ARC NEWS
Air New Zealand and Air China reauthorise alliance
March 31, 2026
Air New Zealand and Air China have had their alliance reauthorised until 2031 by New Zealand's transport ministry. The carriers have operated their China-New Zealand services through the alliance since 2015, primarily through opening domestic connections on each other's networks. "The alliance continues to improve access between New Zealand and key destinations across China, while supporting inbound tourism and business links with one of our largest trading partners," states Air New Zealand chief transformation and alliances officer Mike Williams. Cirium schedules data shows that Air China flies thrice weekly between Auckland and Beijing Capital, while Air New Zealand flies six times a week from Auckland to Shanghai Pudong.


​Oman completes SalamAir acquisition
March 30, 2026
The government of Oman has completed its purchase of a majority stake in local low-cost carrier SalamAir, as part of its plans to develop the country’s airline market. Writing on LinkedIn, chief executive Adrian Hamilton-Manns describes the move as a "major step" for the airline as it continues its turnaround strategy. That has involved refocusing on its core low-cost market, increasing its fleet, and launching routes to eight new destinations around the region. "The news announced today of change in ownership enables the airline to align with the goals of Vision 2040 and ensure SalamAir contributes to co-ordinated growth in the aviation sector," says Hamilton-Manns, adding: "Today's news means the future is indeed bright." The carrier was previously owned by the Muscat National Development and Investment Company. Oman’s Vision 2040 is a 20-year national development strategy launched in 2021 with the aim of transforming the country into a developed, diversified and sustainable economy.

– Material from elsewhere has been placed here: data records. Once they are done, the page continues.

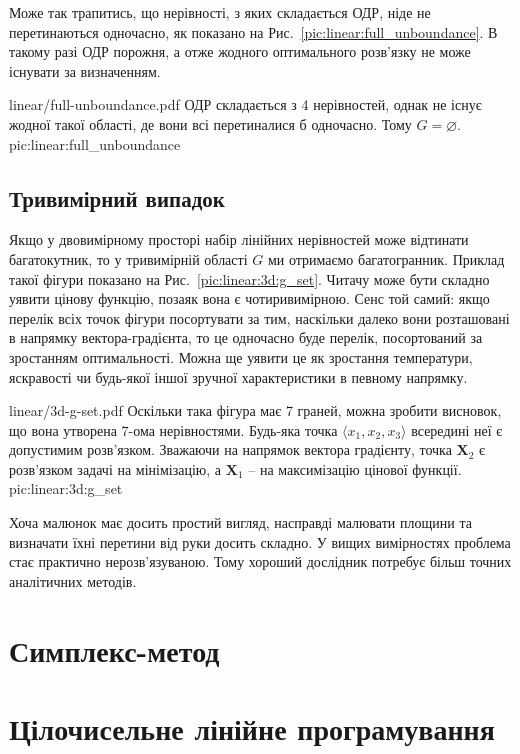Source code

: \documentclass[\main/book.tex]{subfiles}
\begin{document}
Може так трапитись, що нерівності, з яких складається ОДР, ніде не перетинаються одночасно, як показано на Рис.~\ref{pic:linear:full_unboundance}. В такому разі ОДР порожня, а отже жодного оптимального розв'язку не може існувати за визначенням.

\illustration
 {linear/full-unboundance.pdf}
 {ОДР складається з 4 нерівностей, однак не існує жодної такої області, де вони всі перетиналися б одночасно. Тому $G = \varnothing$.}
 {pic:linear:full_unboundance}

\subsection{Тривимірний випадок}

Якщо у двовимірному просторі набір лінійних нерівностей може відтинати багатокутник, то у тривимірній області $G$ ми отримаємо багатогранник. Приклад такої фігури показано на Рис.~\ref{pic:linear:3d:g_set}. Читачу може бути складно уявити цінову функцію, позаяк вона є чотиривимірною. Сенс той самий: якщо перелік всіх точок фігури посортувати за тим, наскільки \flqq{}далеко\frqq{} вони розташовані в напрямку вектора-градієнта, то це одночасно буде перелік, посортований за зростанням оптимальності. Можна ще уявити це як зростання температури, яскравості чи будь-якої іншої зручної характеристики в певному напрямку.

\illustration
 {linear/3d-g-set.pdf}
 {Оскільки така фігура має 7 граней, можна зробити висновок, що вона утворена 7-ома нерівностями. Будь-яка точка $\langle x_1, x_2, x_3 \rangle$ всередині неї є допустимим розв'язком. Зважаючи на напрямок вектора градієнту, точка $\mathbf{X}_2$ є розв'язком задачі на мінімізацію, а $\mathbf{X}_1$ -- на максимізацію цінової функції.}
 {pic:linear:3d:g_set}
 
\begin{note}
 Хоча малюнок має досить простий вигляд, насправді малювати площини та визначати їхні перетини від руки досить складно. У вищих вимірностях проблема стає практично нерозв'язуваною. Тому хороший дослідник потребує більш точних аналітичних методів.
\end{note}


\section{Симплекс-метод}
\label{section:linear:simplex}

\section{Цілочисельне лінійне програмування}
\label{section:linear:integer}
\end{document}
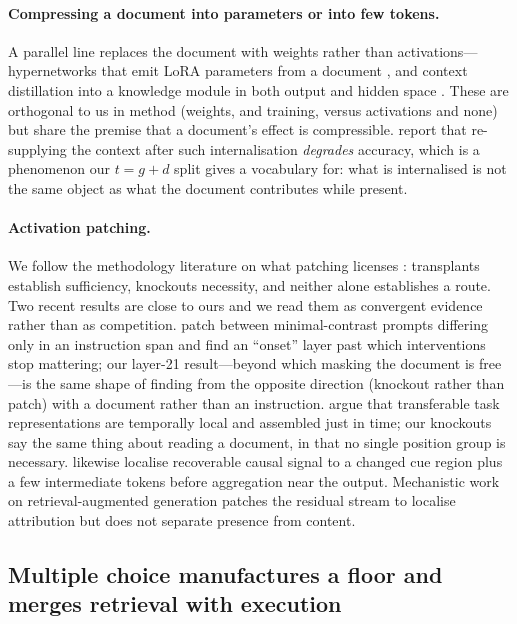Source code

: \documentclass{article}
\newcommand{\dvec}{\ensuremath{d}}
\newcommand{\gvec}{\ensuremath{g}}
\newcommand{\tvec}{\ensuremath{t}}
\begin{document}
\paragraph{Compressing a document into parameters or into few tokens.} A
parallel line replaces the document with weights rather than activations---
hypernetworks that emit LoRA parameters from a document
\citep{doc2lora2026}, and context distillation into a knowledge module in both
output and hidden space \citep{deepcontextdistill2025}. These are orthogonal to
us in method (weights, and training, versus activations and none) but share the
premise that a document's effect is compressible.
\citet{contextreturns2026} report that re-supplying the context after such
internalisation \emph{degrades} accuracy, which is a phenomenon our
$\tvec=\gvec+\dvec$ split gives a vocabulary for: what is internalised is not
the same object as what the document contributes while present.

\paragraph{Activation patching.}
We follow the methodology literature on what patching licenses
\citep{zhang2023bestpractices, heimersheim2024patching}: transplants establish
sufficiency, knockouts necessity, and neither alone establishes a route. Two
recent results are close to ours and we read them as convergent evidence rather
than as competition. \citet{onset2025instruction} patch between minimal-contrast
prompts differing only in an instruction span and find an ``onset'' layer past
which interventions stop mattering; our layer-21 result---beyond which masking
the document is free---is the same shape of finding from the opposite direction
(knockout rather than patch) with a document rather than an instruction.
\citet{jit2025taskrepr} argue that transferable task representations are
temporally local and assembled just in time; our knockouts say the same thing
about reading a document, in that no single position group is necessary.
\citet{semanticconflicts2026} likewise localise recoverable causal signal to a
changed cue region plus a few intermediate tokens before aggregation near the
output. Mechanistic work on retrieval-augmented generation
\citep{ragcite2026} patches the residual stream to localise attribution but
does not separate presence from content.


\subsection{Multiple choice manufactures a floor and merges retrieval with
execution}
\label{sec:format}
\end{document}
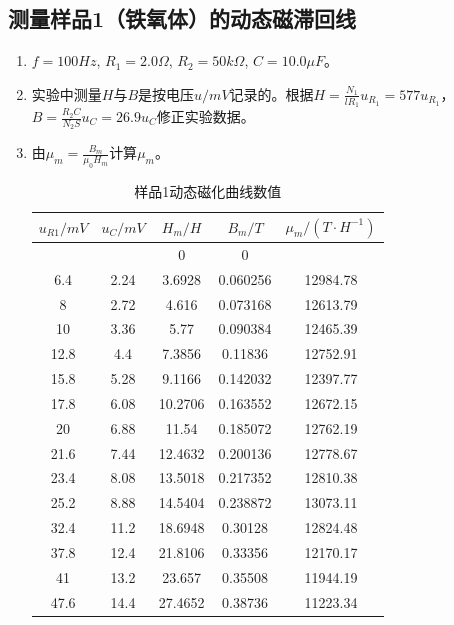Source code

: \documentclass[11pt]{article}
\begin{document}
\subsection{测量样品1（铁氧体）的动态磁滞回线}
\begin{enumerate}
    \item $f=100Hz$, $R_1=2.0\Omega$, $R_2=50k\Omega$, $C=10.0\mu F$。
    \item 实验中测量$H$与$B$是按电压$u/mV$记录的。根据$H=\frac{N_1}{lR_1}u_{R_1}=577u_{R_1}$，$B=\frac{R_2C}{N_2S}u_C=26.9u_C$修正实验数据。
    \item 由$\mu_m=\frac{B_m}{\mu_0 H_m}$计算$\mu_m$。
        \begin{table}[H]
          \centering
          \caption{样品1动态磁化曲线数值}
            \begin{tabular}{|c|c|c|c|c|}\hline
            $u_{R1}/mV$    & $u_C/mV$     & $H_m/H$     & $B_m/T$     & $\mu_m/(T\cdot H^{-1})$ \\\hline
                   &        & 0      & 0      &  \\\hline
            6.4    & 2.24   & 3.6928 & 0.060256 & 12984.78 \\\hline
            8      & 2.72   & 4.616  & 0.073168 & 12613.79 \\\hline
            10     & 3.36   & 5.77   & 0.090384 & 12465.39 \\\hline
            12.8   & 4.4    & 7.3856 & 0.11836 & 12752.91 \\\hline
            15.8   & 5.28   & 9.1166 & 0.142032 & 12397.77 \\\hline
            17.8   & 6.08   & 10.2706 & 0.163552 & 12672.15 \\\hline
            20     & 6.88   & 11.54  & 0.185072 & 12762.19 \\\hline
            21.6   & 7.44   & 12.4632 & 0.200136 & 12778.67 \\\hline
            23.4   & 8.08   & 13.5018 & 0.217352 & 12810.38 \\\hline
            25.2   & 8.88   & 14.5404 & 0.238872 & 13073.11 \\\hline
            32.4   & 11.2   & 18.6948 & 0.30128 & 12824.48 \\\hline
            37.8   & 12.4   & 21.8106 & 0.33356 & 12170.17 \\\hline
            41     & 13.2   & 23.657 & 0.35508 & 11944.19 \\\hline
            47.6   & 14.4   & 27.4652 & 0.38736 & 11223.34 \\\hline

\end{tabular}
\end{table}
\end{enumerate}
\end{document}
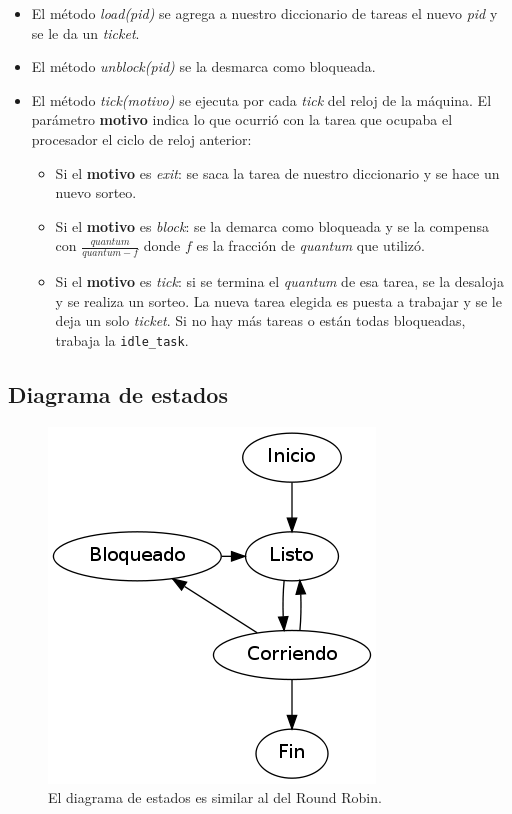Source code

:\begin{itemize}
	\item El método \emph{load(pid)} se agrega a nuestro diccionario de tareas el nuevo \emph{pid} y se le da un \emph{ticket}.
	\item El método \emph{unblock(pid)} se la desmarca como bloqueada.
	\item El método \emph{tick(motivo)} se ejecuta por cada \emph{tick} del reloj de la máquina. El parámetro \textbf{motivo} indica lo que ocurrió con la tarea que ocupaba el procesador el ciclo de reloj anterior:
	
	\begin{itemize}
		\item Si el \textbf{motivo} es \emph{exit}: se saca la tarea de nuestro diccionario y se hace un nuevo sorteo.
		\item Si el \textbf{motivo} es \emph{block}: se la demarca como bloqueada y se la compensa con $\frac{quantum}{quantum - f}$ donde $f$ es la fracción de \emph{quantum} que utilizó.
		\item Si el \textbf{motivo} es \emph{tick}: si se termina el \emph{quantum} de esa tarea, se la desaloja y se realiza un sorteo. La nueva tarea elegida es puesta a trabajar y se le deja un solo \emph{ticket}. Si no hay más tareas o están todas bloqueadas, trabaja la \verb|idle_task|.
	\end{itemize}
\end{itemize}

\subsection{Diagrama de estados}
\begin{figure}[H]
\centering
\includegraphics[scale=0.5]{estados.png}
\caption{El diagrama de estados es similar al del Round Robin.}
\end{figure}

SalamAir has 19 aircraft, Cirium fleets data shows, a mix of Airbus A320s, A321s and one Boeing 737 Max.


​Lufthansa reaches labour deal with German ground staff
March 30, 2026
Lufthansa Group has agreed a collective bargaining agreement with around 20,000 ground staff based in Germany, amounting to roughly a fifth of the company's entire workforce. The deal with the Verdi union will last for a minimum of two years and provides for pay increases of 4.6%. That includes retroactive pay rises for employees of Lufthansa Technik and Lufthansa Cargo, followed by further pay rises in March next year. At Lufthansa mainline, staff will receive pay rises at the start of next year and on 1 March, the increases having been delayed "due to the challenging economic situation", says the group. Executive board member Michael Niggemann states that the long-term nature of the deal provides "a solid foundation for continuing to invest in the Lufthansa Group and thus also in the future of our employees". He adds that the company plans to co-ordinate with unions on "crisis measures" to safeguard jobs "should the impact of the geopolitical conflicts on the Lufthansa Group intensify".